Researchers at the University of California Los Angeles report exercise helps the brain add new dopamine receptors, which they said lowers desire for methamphetamine and makes it easier to recover from addiction.
Methamphetamine use creates a rush of dopamine, a substance that naturally provides sensations of pleasure and satisfaction but also causes the drug’s approximately six-hour high, which results in a reduction in the number of dopamine receptors as the drug is used more and for longer periods of time.
Although the receptors can recover, how much depends on how long a person has used methamphetamines, with chronic use potentially causing longer-lasting problems with judgment and self-control — which makes abstaining from the drug even more difficult for longtime users.

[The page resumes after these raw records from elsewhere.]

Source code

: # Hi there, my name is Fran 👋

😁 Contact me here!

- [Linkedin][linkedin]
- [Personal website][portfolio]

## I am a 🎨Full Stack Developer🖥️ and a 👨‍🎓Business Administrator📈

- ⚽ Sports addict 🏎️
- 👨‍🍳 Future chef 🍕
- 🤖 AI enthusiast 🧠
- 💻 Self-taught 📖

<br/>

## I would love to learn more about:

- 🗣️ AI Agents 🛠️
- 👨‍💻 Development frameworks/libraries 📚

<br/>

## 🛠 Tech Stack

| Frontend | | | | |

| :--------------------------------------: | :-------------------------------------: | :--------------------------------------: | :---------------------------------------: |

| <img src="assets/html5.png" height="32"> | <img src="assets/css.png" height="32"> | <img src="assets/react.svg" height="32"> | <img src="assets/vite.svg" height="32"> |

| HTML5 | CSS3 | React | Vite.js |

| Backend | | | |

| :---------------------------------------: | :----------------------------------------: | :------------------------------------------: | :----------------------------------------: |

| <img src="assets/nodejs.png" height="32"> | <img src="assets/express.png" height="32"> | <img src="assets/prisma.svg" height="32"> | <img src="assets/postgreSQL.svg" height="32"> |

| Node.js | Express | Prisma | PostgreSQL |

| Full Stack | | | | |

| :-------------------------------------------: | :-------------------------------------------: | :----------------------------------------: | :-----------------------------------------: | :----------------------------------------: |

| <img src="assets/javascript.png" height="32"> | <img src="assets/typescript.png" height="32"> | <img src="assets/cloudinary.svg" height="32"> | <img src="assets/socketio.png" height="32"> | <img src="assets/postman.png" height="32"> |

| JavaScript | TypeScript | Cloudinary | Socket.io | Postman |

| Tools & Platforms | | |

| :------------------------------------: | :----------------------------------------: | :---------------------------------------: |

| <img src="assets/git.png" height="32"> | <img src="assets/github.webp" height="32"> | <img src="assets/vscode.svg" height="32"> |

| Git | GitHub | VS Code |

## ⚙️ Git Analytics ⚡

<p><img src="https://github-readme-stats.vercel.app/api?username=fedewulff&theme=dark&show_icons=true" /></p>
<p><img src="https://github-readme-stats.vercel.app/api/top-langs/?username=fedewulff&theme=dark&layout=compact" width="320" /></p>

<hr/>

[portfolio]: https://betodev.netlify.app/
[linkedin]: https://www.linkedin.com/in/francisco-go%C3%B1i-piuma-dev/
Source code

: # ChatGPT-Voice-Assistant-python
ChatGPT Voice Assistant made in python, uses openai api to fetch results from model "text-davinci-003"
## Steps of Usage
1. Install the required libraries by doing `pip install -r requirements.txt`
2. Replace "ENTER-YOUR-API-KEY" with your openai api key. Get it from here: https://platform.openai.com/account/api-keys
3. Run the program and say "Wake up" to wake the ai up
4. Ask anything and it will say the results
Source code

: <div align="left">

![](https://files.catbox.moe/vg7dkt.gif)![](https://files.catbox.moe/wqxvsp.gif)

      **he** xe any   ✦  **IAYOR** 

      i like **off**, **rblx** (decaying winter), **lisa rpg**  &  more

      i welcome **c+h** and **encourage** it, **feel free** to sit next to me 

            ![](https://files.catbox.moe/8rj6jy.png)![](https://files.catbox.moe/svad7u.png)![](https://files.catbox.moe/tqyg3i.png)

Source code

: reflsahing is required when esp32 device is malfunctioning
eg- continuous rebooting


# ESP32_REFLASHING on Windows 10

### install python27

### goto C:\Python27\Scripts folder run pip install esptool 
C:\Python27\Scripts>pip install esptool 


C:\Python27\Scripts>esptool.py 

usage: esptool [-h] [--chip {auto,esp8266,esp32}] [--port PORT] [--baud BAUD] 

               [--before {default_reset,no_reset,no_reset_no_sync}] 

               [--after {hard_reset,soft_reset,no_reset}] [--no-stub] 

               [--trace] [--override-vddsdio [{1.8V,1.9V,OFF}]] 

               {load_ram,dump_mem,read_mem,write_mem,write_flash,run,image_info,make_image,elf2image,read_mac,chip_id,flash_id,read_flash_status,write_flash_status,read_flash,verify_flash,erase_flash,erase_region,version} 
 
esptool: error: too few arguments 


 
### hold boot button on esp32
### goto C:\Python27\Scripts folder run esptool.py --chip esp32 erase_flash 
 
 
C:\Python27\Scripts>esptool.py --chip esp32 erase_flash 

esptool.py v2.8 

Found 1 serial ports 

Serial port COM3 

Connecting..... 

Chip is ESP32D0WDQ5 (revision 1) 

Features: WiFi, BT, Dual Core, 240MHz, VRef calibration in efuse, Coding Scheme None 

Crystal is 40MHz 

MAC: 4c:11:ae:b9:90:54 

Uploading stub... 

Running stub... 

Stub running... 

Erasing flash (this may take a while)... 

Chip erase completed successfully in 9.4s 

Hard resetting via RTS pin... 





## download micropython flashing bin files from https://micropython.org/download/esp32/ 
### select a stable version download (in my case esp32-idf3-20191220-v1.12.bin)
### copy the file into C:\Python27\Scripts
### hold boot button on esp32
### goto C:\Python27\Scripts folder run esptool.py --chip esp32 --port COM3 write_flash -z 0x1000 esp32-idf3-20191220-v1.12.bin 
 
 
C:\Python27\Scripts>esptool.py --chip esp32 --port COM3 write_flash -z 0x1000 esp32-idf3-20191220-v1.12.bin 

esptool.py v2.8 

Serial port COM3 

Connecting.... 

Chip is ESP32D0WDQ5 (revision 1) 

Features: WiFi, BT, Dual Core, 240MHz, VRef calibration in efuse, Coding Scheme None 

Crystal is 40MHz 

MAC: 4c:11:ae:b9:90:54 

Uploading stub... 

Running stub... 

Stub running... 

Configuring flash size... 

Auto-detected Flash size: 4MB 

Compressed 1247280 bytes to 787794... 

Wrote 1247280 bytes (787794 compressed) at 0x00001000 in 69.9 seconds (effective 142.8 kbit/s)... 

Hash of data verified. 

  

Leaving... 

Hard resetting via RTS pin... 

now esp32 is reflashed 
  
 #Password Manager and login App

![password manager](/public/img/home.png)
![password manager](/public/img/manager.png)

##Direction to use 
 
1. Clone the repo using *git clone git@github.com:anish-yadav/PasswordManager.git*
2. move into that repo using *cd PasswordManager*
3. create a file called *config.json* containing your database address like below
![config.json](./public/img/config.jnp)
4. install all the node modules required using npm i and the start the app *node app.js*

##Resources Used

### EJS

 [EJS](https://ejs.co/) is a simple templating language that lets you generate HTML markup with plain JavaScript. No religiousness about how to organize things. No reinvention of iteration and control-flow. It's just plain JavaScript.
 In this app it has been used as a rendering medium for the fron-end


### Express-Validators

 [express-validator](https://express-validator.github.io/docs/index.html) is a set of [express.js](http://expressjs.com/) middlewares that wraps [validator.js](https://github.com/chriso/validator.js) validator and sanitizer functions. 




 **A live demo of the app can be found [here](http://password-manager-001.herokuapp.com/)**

“We know that deficits in the striatal dopamine system are hallmark features of substance-use disorders and are caused by molecular adaptions to repeated drug exposure and, likely, also reflect a genetic predisposition,” Dr. Edythe London, a professor of psychiatry and molecular and medical pharmacology at UCLA, said in a press release.
For the study, published in the journal Neuropsychopharmacology, researchers recruited 19 people, 10 of whom were asked to walk or jog on a treadmill three times a week for an hour and to do resistance training for eight weeks, while the other nine were given health education training but not asked to exercise.
While more studies are needed to determine how this knowledge can be used with patients, researchers are hopeful it could help people with addictions and possibly those with some neuropsychiatric disorders. To read more click here.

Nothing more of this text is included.